Legal studies on international adjudication tend to focus on the merits of the claims underlying particular disputes, the procedure followed before the adjudicatory body or the ensuing decisions, with the pre-litigation phase remaining largely underexplored. The research project focuses on the latter, trying to identify why states choose to litigate their disputes before international courts and tribunals. States are often said to be reluctant to consent to the jurisdiction of international courts and tribunals and let the latter adjudicate their disputes. Various reasons have been advanced in the literature to explain such reluctance, ranging from the mistrust in a particular adjudicatory institution to the unpredictability of outcomes owing to the ambiguity of applicable rules and principles. Although such contingent reasons can partly explain the attitude of states towards international adjudication, they are only particular manifestations of a more general phenomenon, which is the desire of all governments to keep control over the decisions that affect them.

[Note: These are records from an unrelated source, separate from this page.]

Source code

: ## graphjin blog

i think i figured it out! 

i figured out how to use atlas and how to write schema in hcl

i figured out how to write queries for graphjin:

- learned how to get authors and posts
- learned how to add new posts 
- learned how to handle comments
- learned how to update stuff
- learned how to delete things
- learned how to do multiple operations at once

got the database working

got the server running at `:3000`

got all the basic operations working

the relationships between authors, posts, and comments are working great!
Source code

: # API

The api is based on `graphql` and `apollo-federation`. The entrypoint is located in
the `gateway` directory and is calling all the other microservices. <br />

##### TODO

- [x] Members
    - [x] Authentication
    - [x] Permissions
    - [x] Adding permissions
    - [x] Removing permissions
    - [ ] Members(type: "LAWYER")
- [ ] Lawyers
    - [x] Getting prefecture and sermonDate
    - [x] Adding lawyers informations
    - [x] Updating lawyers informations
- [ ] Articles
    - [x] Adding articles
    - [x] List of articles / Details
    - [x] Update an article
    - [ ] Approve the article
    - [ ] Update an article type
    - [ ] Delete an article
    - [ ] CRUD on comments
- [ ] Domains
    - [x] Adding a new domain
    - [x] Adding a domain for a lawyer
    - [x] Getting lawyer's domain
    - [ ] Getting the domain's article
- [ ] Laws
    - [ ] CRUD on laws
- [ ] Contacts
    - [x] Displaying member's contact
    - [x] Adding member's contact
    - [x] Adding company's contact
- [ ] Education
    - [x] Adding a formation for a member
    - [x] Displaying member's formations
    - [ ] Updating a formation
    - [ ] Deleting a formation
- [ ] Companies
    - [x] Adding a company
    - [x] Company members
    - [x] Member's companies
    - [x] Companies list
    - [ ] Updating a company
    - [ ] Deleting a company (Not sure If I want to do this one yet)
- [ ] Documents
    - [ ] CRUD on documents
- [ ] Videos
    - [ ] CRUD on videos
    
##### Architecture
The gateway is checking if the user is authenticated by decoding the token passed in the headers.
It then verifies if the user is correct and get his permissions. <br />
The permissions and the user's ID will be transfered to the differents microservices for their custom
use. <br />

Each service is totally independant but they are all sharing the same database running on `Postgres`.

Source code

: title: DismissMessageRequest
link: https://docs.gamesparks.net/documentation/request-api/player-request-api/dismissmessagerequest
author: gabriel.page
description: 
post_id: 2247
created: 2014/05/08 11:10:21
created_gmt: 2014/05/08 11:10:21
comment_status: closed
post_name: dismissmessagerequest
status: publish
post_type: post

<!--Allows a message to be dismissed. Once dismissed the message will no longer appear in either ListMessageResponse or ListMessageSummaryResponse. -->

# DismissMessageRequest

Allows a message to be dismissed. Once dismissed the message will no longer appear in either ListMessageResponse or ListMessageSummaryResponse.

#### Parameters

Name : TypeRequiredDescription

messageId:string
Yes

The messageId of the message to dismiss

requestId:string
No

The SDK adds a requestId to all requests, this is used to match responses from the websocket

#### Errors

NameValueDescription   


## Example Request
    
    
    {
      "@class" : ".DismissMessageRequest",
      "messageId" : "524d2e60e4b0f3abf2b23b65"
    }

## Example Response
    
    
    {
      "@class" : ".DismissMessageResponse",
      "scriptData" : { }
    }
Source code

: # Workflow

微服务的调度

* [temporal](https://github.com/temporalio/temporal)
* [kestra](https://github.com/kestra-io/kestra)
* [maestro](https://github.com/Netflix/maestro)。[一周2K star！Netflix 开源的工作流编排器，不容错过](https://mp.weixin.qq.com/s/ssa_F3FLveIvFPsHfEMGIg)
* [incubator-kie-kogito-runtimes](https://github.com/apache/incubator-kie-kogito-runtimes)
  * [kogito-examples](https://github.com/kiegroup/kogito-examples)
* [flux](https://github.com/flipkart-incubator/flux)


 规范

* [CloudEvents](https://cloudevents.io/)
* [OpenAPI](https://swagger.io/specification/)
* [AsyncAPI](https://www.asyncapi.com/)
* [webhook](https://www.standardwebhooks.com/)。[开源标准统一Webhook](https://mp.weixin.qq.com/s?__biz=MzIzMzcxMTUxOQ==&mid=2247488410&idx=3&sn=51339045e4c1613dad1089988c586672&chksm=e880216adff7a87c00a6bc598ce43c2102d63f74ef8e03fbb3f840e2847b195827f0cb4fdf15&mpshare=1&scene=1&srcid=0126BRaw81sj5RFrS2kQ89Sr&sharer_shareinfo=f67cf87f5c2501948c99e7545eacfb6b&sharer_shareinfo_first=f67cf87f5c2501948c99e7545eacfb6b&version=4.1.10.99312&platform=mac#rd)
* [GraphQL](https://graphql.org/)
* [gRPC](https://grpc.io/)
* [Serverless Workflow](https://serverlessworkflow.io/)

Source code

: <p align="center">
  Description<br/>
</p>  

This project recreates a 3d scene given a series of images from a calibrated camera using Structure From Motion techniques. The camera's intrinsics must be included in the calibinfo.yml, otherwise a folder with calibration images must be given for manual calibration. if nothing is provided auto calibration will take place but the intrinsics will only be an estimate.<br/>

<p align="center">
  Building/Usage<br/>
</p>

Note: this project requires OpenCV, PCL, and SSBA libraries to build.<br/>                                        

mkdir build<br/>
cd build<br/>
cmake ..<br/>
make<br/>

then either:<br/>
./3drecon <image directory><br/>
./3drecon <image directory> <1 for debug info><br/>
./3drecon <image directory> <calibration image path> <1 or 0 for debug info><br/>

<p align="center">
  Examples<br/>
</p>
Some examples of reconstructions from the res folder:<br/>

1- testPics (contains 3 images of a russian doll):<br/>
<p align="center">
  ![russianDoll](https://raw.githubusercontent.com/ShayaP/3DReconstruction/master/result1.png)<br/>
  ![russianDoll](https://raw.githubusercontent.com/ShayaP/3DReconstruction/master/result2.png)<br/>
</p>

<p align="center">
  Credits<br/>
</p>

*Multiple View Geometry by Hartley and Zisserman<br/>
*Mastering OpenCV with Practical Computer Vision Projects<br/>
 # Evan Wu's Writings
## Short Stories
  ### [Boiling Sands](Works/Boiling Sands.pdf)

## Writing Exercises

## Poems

Yet it is a fact that states do voluntarily commit, and actually submit disputes they are involved in, to international adjudication, which raises the question of why states agree to give up decision control they would otherwise have. The present project investigates that question with a view to providing a systematic and theoretically informed account of state practice. Its premise is that states rarely use international courts and tribunals out of a principled commitment to the rule of law in international affairs. Practical considerations of a tactical or strategic nature often guide states’ choices in this matter. They may be systematic and form part of what has been described by an experienced practitioner as “foreign legal policy” or ad hoc attempts to cope with a given situation. The dynamics of domestic social and political actors may also affect such decisions.
Using a multidisciplinary perspective and combining qualitative and quantitative tools, this project seeks to identify and analyze the factors that lead states to commit and have recourse to international adjudication, in order to provide the first systematic and empirically informed theoretical account of the relevant state behavior. As such, it is expected to contribute to a better understanding of the role of international adjudication and the interplay between law and politics in global governance.